■ **The problem**
Search the records below for the word "paramV", then return every line where it appears.

■ **Task input**
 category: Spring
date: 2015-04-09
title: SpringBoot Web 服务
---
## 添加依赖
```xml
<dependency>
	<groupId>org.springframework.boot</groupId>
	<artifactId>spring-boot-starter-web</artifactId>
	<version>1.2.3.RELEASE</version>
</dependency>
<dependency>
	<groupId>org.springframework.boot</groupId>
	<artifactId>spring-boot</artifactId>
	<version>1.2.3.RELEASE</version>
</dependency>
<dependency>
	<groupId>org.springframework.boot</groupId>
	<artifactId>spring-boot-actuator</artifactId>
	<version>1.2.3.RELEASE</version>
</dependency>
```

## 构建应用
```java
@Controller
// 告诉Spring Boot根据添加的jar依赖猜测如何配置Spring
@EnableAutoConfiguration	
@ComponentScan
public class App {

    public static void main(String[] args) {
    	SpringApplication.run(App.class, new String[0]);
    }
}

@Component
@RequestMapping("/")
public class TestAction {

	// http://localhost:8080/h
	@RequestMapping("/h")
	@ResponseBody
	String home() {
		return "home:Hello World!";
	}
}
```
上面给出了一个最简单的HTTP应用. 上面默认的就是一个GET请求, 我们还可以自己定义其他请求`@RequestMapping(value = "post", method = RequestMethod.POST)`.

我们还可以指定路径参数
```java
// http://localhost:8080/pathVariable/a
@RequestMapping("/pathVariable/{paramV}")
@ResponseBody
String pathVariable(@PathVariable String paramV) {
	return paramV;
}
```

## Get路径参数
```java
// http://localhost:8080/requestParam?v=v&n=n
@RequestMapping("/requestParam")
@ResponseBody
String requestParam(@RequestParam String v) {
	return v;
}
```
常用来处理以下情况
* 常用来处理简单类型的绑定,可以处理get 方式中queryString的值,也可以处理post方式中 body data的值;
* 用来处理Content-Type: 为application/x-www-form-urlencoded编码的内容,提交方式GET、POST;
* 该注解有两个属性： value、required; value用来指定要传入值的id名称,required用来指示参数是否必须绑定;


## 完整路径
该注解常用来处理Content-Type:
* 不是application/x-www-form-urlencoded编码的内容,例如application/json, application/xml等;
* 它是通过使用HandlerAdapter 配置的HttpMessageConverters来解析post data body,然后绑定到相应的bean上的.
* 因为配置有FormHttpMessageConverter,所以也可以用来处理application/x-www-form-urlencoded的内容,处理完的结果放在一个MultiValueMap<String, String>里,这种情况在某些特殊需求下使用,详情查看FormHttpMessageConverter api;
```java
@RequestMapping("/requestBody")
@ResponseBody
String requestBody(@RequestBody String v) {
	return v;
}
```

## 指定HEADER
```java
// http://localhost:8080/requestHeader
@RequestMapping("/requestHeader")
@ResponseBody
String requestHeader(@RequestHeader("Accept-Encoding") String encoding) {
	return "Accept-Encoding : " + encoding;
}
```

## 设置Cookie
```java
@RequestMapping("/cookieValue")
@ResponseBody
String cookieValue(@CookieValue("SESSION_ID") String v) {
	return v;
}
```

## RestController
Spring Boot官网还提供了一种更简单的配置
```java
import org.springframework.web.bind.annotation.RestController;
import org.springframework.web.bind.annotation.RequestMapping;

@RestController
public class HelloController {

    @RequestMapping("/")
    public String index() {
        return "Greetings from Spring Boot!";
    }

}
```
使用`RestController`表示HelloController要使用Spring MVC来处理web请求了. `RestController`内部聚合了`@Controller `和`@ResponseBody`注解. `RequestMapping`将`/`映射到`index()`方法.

* * *

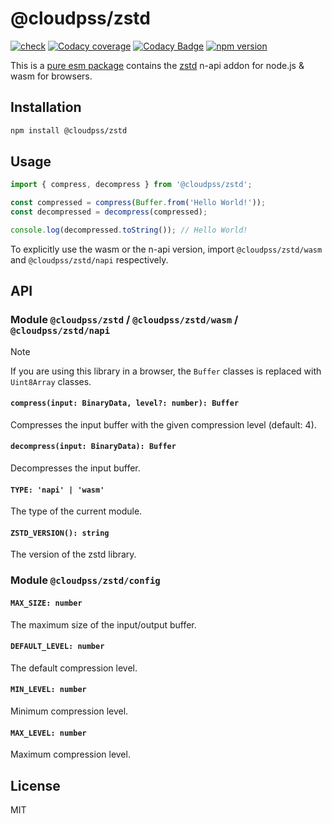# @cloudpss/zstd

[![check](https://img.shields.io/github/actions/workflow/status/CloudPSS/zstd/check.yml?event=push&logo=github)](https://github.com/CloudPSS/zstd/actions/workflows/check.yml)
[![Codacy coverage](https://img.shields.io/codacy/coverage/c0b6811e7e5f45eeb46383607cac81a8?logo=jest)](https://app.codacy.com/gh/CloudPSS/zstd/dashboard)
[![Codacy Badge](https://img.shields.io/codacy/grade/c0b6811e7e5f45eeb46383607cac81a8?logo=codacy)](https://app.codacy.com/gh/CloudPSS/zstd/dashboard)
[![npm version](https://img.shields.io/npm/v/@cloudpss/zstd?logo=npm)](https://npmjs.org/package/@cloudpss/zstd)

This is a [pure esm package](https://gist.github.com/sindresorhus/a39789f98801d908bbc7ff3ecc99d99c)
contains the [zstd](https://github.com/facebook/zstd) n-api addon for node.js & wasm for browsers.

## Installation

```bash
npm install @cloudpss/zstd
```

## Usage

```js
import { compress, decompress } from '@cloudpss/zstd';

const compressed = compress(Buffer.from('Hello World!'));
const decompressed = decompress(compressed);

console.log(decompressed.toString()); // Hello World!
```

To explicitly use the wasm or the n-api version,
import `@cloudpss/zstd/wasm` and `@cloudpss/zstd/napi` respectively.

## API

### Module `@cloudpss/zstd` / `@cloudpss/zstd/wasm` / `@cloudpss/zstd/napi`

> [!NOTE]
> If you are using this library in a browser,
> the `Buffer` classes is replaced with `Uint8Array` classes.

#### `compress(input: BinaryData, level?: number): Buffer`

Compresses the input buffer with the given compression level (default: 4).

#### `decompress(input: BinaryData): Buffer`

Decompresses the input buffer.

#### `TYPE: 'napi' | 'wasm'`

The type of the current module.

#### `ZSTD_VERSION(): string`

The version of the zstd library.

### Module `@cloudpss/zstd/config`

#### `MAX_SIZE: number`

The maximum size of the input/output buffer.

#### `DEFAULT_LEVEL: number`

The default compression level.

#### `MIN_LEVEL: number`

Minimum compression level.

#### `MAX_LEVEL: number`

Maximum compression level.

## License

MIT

■ **Answer to this problem**
@RequestMapping("/pathVariable/{paramV}")
String pathVariable(@PathVariable String paramV) {
	return paramV;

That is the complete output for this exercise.